**TASK DIRECTIONS:**
Output exactly the lines below, starting with the line that has "using the Rapid API client in vscode and" and going on through the line that has "### Config Server Api Limit Properties", both included, and no other lines.

────────────────────────────────────────

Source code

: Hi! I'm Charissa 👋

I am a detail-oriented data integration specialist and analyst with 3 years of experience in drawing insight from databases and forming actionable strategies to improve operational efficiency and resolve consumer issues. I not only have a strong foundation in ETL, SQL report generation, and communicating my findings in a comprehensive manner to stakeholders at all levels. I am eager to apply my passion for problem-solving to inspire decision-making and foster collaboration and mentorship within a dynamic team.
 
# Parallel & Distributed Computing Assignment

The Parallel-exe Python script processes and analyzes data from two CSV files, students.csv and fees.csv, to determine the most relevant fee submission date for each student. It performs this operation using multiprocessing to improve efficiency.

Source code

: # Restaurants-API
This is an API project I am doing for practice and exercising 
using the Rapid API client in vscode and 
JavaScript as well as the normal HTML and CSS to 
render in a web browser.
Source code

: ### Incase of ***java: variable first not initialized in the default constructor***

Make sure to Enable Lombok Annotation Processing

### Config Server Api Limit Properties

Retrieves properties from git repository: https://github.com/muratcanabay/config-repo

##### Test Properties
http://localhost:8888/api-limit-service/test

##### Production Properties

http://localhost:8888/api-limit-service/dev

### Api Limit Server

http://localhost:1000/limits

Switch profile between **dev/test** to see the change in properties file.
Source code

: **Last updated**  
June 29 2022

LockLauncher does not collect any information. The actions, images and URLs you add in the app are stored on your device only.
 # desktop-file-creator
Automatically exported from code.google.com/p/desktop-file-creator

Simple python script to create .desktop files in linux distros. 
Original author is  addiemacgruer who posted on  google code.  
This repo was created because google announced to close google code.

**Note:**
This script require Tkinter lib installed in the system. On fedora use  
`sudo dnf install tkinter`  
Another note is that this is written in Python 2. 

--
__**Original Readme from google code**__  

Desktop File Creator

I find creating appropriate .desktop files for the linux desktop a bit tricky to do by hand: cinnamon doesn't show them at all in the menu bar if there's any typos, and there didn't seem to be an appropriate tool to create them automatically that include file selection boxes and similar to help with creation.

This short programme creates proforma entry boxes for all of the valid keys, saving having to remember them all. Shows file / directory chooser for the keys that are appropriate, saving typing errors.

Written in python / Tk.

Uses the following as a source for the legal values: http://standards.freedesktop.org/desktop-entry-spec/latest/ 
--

────────────────────────────────────────

**RESPONSE FOR THIS EXERCISE:**
using the Rapid API client in vscode and 
JavaScript as well as the normal HTML and CSS to 
render in a web browser.
Source code

: ### Incase of ***java: variable first not initialized in the default constructor***

Make sure to Enable Lombok Annotation Processing

### Config Server Api Limit Properties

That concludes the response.